Schuppen sind ein weit verbreitetes Problem, das viele Menschen betrifft. Glücklicherweise gibt es eine Vielzahl von Anti-Schuppen-Shampoos auf dem Markt, die eine Lösung versprechen. Doch welche Produkte halten wirklich, was sie versprechen? Dieser Artikel fasst die wichtigsten Erkenntnisse aus verschiedenen Tests und Kundenmeinungen zusammen, um Ihnen bei der Wahl des richtigen Shampoos zu helfen.
Bei Schuppen gibt die Kopfhaut vermehrt Hautpartikel ab. Die Gründe dafür können unterschiedlich sein und reichen von Krankheiten wie Neurodermitis über Symptome von Stress, Reaktion auf falsches Shampoo oder zu heißes Föhnen.
Trockene Kopfhaut juckt und sorgt oft auch für unschöne Schuppen. Dazu stehen neben Hilfe aus der Apotheke auch Hausmittel zur Verfügung. Außerdem wichtig: auf Ursachenforschung gehen.

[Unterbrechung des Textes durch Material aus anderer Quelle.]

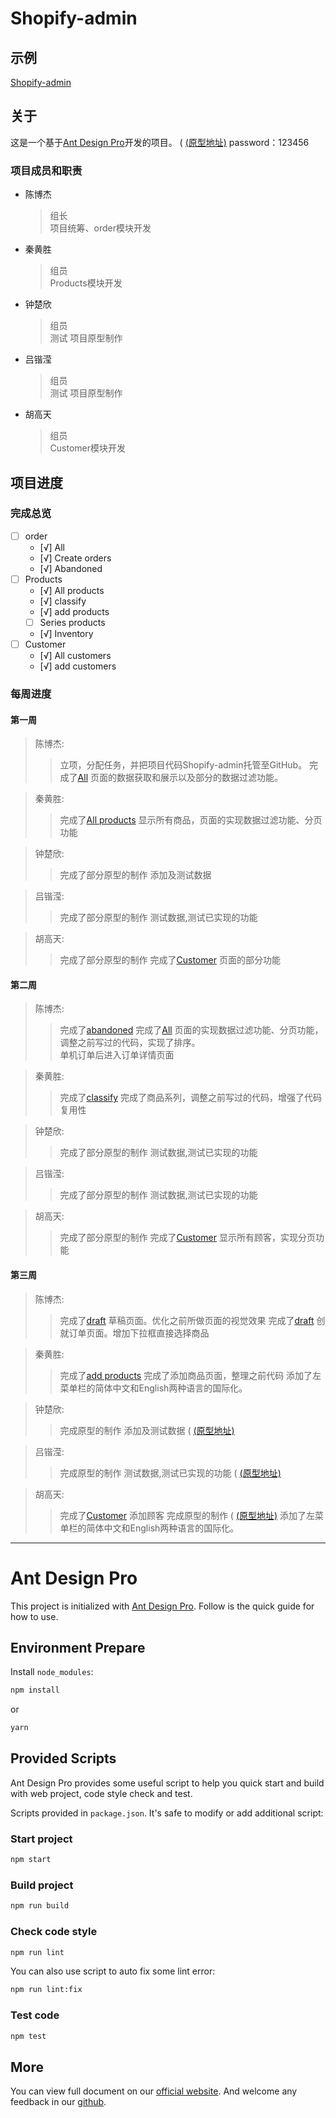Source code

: # Shopify-admin

## 示例

[Shopify-admin](https://LemonC1.github.io/shopify-admin/)

## 关于

这是一个基于[Ant Design Pro](https://pro.ant.design)开发的项目。
( [(原型地址)](https://4n2j0y.axshare.com )   password：123456


### 项目成员和职责

* 陈博杰
    > 组长  
    > 项目统筹、order模块开发
* 秦黄胜
    >组员  
    >Products模块开发
* 钟楚欣
    >组员  
	>测试
    >项目原型制作
* 吕锴滢
    >组员  
    >测试
	>项目原型制作
* 胡高天
    >组员  
	>Customer模块开发

## 项目进度

### 完成总览

 - [ ] order
    - [√] All
    - [√] Create orders
    - [√] Abandoned
 - [ ] Products
    - [√] All products
	- [√] classify
    - [√] add products
	- [ ] Series products
    - [√] Inventory
 - [ ] Customer
    - [√] All customers
    - [√] add customers

### 每周进度

#### 第一周

> 陈博杰:  
>   > 立项，分配任务，并把项目代码Shopify-admin托管至GitHub。
>   > 完成了[All](https://LemonC1.github.io/shopify-admin/#/order/all)
>   > 页面的数据获取和展示以及部分的数据过滤功能。  

> 秦黄胜:  
>   > 完成了[All products](https://LemonC1.github.io/shopify-admin/#/products/all-products) 
>   > 显示所有商品，页面的实现数据过滤功能、分页功能

> 钟楚欣:  
>   > 完成了部分原型的制作  添加及测试数据

> 吕锴滢:  
>   > 完成了部分原型的制作  测试数据,测试已实现的功能  

> 胡高天: 
>   > 完成了部分原型的制作 
>   > 完成了[Customer](https://LemonC1.github.io/shopify-admin/#/customer) 页面的部分功能 


#### 第二周

> 陈博杰:  
>   > 完成了[abandoned](https://LemonC1.github.io/shopify-admin/#/order/abandoned) 
>   > 完成了[All](https://LemonC1.github.io/shopify-admin/#/order/all) 页面的实现数据过滤功能、分页功能，调整之前写过的代码，实现了排序。  
>   > 单机订单后进入订单详情页面

> 秦黄胜:  
>   > 完成了[classify](https://LemonC1.github.io/shopify-admin/#/products/classify) 
>   > 完成了商品系列，调整之前写过的代码，增强了代码复用性

> 钟楚欣:  
>   > 完成了部分原型的制作  测试数据,测试已实现的功能 

> 吕锴滢:  
>   > 完成了部分原型的制作  测试数据,测试已实现的功能 

> 胡高天:  
>   > 完成了部分原型的制作 
>   > 完成了[Customer](https://LemonC1.github.io/shopify-admin/#/customer/all)  显示所有顾客，实现分页功能


#### 第三周

> 陈博杰:  
>   > 完成了[draft](https://LemonC1.github.io/shopify-admin/#/order/draft) 草稿页面。优化之前所做页面的视觉效果
>   > 完成了[draft](https://LemonC1.github.io/shopify-admin/#/order/draft/create) 创就订单页面。增加下拉框直接选择商品 

> 秦黄胜:  
>   > 完成了[add products](https://LemonC1.github.io/shopify-admin/#/products/add-products) 
>   > 完成了添加商品页面，整理之前代码
>   > 添加了左菜单栏的简体中文和English两种语言的国际化。  

> 钟楚欣:  
>   > 完成原型的制作  添加及测试数据
>   >  ( [(原型地址)](https://4n2j0y.axshare.com )

> 吕锴滢:  
>   > 完成原型的制作  测试数据,测试已实现的功能 
>   >  ( [(原型地址)](https://4n2j0y.axshare.com )

> 胡高天:
>   > 完成了[Customer](https://LemonC1.github.io/shopify-admin/#/customer/add)  添加顾客 
>   > 完成原型的制作 ( [(原型地址)](https://4n2j0y.axshare.com )
>   > 添加了左菜单栏的简体中文和English两种语言的国际化。

***

# Ant Design Pro

This project is initialized with [Ant Design Pro](https://pro.ant.design). Follow is the quick guide for how to use.

## Environment Prepare

Install `node_modules`:

```bash
npm install
```

or

```bash
yarn
```

## Provided Scripts

Ant Design Pro provides some useful script to help you quick start and build with web project, code style check and test.

Scripts provided in `package.json`. It's safe to modify or add additional script:

### Start project

```bash
npm start
```

### Build project

```bash
npm run build
```

### Check code style

```bash
npm run lint
```

You can also use script to auto fix some lint error:

```bash
npm run lint:fix
```

### Test code

```bash
npm test
```

## More

You can view full document on our [official website](https://pro.ant.design). And welcome any feedback in our [github](https://github.com/ant-design/ant-design-pro).
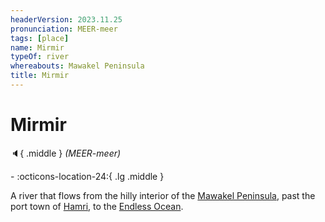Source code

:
 ```yaml
---
headerVersion: 2023.11.25
pronunciation: MEER-meer
tags: [place]
name: Mirmir
typeOf: river
whereabouts: Mawakel Peninsula
title: Mirmir
---
```

# Mirmir
:speaker:{ .middle } *(MEER-meer)*  
<div class="grid cards ext-narrow-margin ext-one-column" markdown>
-    :octicons-location-24:{ .lg .middle }   
</div>


A river that flows from the hilly interior of the [Mawakel Peninsula](<../mawar-confederacy/mawakel-peninsula.md>), past the port town of [Hamri](<../mawar-confederacy/hamri.md>), to the [Endless Ocean](<../../endless-ocean.md>).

Eine einfache Lösung gegen Schuppen versprechen sogenannte Anti-Schuppen-Shampoos. Marken wie Head&Shoulders werben im TV unter anderem mit Slogans wie "Wer es hat, hat keine Schuppen".
Doch halten die Shampoos wirklich, was die Hersteller versprechen und sind die Inhaltsstoffe unbedenklich?
ÖKO-TEST hat spezielle Anti-Schuppen-Shampoos getestet. In einem Test wurden insgesamt 27 Shampoos untersucht, die zur Bekämpfung von Schuppen ausgelobt sind. Bei sieben Produkten handelt es sich um zertifizierte Naturkosmetik. Dabei unterscheiden sich die Shampoos auf den ersten Blick vor allem beim Preis: Während günstige Eigenmarken bereits für weniger als 1 Euro pro 250 Milliliter angeboten werden, kosten die teuersten Shampoos bis zu 20 Euro bei der gleichen Menge.
Von insgesamt 27 Shampoos gegen Schuppen schneiden sieben "sehr gut" ab. Unter den Testsiegern befindet sich auch ein günstiges Produkt vom Drogeriemarkt dm. Weitere sieben schneiden "gut" ab. Neben günstigen Eigenmarken von Edeka, Aldi, Rossmann und Co. landen hier auch bekannte Namen wie Nivea und Swiss O-Par. Vier Anti-Schuppen-Shampoos schneiden "befriedigend" ab. Grund für die Abwertung sind hier primär nachgewiesene PEG/PEG-Derivate.
Fünf Produkte im Test schneiden nur "ausreichend" ab. Hier werden zusätzlich in vielen Shampoos halogenorganische Verbindungen nachgewiesen. Im Alpecin-Shampoo weist das Labor stattdessen das umweltbelastende Phosphonat Tetrasodium Etidronate nach.
Das Schlusslicht bilden ebenfalls bekannte Marken. So fällt Schwarzkopf & Henkel mit der Note 5 durch. Drei weitere kassieren von den Experten Note 6 - darunter auch der bekannte Marktführer Head & Shoulders Anti-Schuppen Tiefenpflege Shampoo von Procter & Gamble.
Im Test der Stiftung Warentest schnitt das Discounter-Shampoo "Cien Anti-Schuppen Shampoo für normales und trockenes Haar" von Lidl am besten und als einziges mit der Note "sehr gut" ab. Von den anderen zehn getesteten Anti-Schuppen-Shampoos hob es sich vor allem durch die Pflegewirkung ab - also durch leichte Kämmbarkeit und Glanz nach dem Waschen. Gegen Schuppen wirkten alle getesteten Produkte.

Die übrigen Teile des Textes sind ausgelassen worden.